When buying a house in North Carolina your REALTOR will guide you through the process…and it is quite a detailed process. The Offer to Purchase and Contract (OTP) is 12 pages long and it can be pretty intimidating just reading through all of the language used. There could also be certain addenda attached to the offer making it more confusing, but in general, there are 7 important pieces to consider…. they are;

*Purchase Price
*Amount of Due Diligence Fee
*Amount of Earnest Money
*Due Diligence Period
*Settlement Date
*Seller Paid Closing Costs
*Personal Property Included/Home Warranty

Though each of these points of interest could have their own Blog Post and it is very important to discuss each one in detail as each depends on several factors such as the current market, comparables, multiple offers, etc., there is one item that in my opinion is the most important….the Due Diligence Period.

THE DUE DILIGENCE PERIOD

The Offer to Purchase and Contract in North Carolina changed several years ago to incorporate a period of time for the buyer to address any issues or circumstances that could affect the purchase of the property.

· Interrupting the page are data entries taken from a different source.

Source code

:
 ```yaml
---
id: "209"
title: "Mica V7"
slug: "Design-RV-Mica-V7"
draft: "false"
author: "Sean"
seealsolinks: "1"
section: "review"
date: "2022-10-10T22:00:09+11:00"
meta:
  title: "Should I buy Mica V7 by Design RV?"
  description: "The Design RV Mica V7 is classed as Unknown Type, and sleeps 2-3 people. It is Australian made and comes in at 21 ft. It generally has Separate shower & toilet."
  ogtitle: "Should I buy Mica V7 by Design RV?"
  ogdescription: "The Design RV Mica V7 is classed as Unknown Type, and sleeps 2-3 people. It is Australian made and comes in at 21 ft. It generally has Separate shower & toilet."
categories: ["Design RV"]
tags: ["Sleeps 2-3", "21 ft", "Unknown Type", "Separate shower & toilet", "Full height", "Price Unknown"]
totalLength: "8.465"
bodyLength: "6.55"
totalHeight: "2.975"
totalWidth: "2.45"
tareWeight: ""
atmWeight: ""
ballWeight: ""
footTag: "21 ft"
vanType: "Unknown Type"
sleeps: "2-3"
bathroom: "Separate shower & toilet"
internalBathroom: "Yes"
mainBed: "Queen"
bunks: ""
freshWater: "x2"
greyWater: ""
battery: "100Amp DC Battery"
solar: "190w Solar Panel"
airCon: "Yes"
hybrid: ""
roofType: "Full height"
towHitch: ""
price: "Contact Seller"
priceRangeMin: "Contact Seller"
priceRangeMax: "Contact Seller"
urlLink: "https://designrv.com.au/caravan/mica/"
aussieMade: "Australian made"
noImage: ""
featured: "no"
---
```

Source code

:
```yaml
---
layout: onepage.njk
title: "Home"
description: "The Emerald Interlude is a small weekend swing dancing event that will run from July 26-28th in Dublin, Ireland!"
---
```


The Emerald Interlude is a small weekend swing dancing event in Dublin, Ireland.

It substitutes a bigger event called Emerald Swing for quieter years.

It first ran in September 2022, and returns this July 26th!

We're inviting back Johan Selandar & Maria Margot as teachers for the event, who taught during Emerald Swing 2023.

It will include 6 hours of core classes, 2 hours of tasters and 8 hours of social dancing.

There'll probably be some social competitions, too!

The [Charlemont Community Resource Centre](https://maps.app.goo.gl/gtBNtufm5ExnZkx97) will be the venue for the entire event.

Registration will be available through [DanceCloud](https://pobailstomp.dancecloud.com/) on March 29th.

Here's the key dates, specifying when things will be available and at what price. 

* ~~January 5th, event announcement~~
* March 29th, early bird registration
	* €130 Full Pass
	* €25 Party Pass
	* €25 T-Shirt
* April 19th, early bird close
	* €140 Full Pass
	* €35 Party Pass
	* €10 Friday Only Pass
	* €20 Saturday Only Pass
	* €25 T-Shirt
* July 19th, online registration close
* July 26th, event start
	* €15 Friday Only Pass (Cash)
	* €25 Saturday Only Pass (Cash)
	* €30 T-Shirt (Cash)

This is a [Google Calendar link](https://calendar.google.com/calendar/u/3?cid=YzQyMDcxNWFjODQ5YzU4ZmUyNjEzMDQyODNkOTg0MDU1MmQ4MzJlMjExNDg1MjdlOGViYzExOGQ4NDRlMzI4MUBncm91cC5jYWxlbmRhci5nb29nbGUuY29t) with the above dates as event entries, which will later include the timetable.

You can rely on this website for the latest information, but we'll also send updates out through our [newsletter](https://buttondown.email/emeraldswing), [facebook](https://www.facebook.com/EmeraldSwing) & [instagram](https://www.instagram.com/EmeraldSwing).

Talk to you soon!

These include inspections, review of covenants and other documents, insurance, a survey and any other items the buyer would like to investigate. The one item I find to have the most trouble with is the appraisal. The problem I find is not necessarily having the property hit the value that is stated in the contract, but it is the matter of getting that appraisal done in time and by “in time” I mean by the due diligence date.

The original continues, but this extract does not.